Task instructions: Transcribe the stretch of entries below from the line with "4、Scope和Event" through the line with "因为Scope的作用范围不同", exactly and with both ends included; leave out all other lines.

==*==

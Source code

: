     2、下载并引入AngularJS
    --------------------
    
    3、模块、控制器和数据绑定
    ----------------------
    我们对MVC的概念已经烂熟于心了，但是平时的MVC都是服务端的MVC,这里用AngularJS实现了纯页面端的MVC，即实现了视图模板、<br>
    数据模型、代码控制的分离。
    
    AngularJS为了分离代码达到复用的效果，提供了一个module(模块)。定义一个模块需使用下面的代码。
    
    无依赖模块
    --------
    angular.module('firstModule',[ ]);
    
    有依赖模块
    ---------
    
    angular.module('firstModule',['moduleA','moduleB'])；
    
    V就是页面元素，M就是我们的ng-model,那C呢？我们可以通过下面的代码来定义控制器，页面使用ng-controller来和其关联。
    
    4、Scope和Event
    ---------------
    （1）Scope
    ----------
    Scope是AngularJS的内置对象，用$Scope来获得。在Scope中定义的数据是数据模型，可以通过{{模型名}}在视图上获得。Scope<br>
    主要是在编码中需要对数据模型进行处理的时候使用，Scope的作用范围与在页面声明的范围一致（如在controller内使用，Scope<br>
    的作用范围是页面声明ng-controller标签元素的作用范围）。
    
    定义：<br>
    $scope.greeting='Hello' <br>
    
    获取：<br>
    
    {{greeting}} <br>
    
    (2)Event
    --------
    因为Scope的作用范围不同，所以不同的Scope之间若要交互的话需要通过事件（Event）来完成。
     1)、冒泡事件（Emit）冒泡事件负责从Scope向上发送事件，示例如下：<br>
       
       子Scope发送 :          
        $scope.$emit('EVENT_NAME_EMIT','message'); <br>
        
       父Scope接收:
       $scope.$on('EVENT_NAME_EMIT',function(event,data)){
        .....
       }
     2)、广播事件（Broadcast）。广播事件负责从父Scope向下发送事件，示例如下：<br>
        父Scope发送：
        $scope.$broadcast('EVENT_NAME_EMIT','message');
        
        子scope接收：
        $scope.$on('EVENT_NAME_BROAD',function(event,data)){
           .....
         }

==*==

Task solution:
    4、Scope和Event
    ---------------
    （1）Scope
    ----------
    Scope是AngularJS的内置对象，用$Scope来获得。在Scope中定义的数据是数据模型，可以通过{{模型名}}在视图上获得。Scope<br>
    主要是在编码中需要对数据模型进行处理的时候使用，Scope的作用范围与在页面声明的范围一致（如在controller内使用，Scope<br>
    的作用范围是页面声明ng-controller标签元素的作用范围）。
    
    定义：<br>
    $scope.greeting='Hello' <br>
    
    获取：<br>
    
    {{greeting}} <br>
    
    (2)Event
    --------
    因为Scope的作用范围不同，所以不同的Scope之间若要交互的话需要通过事件（Event）来完成。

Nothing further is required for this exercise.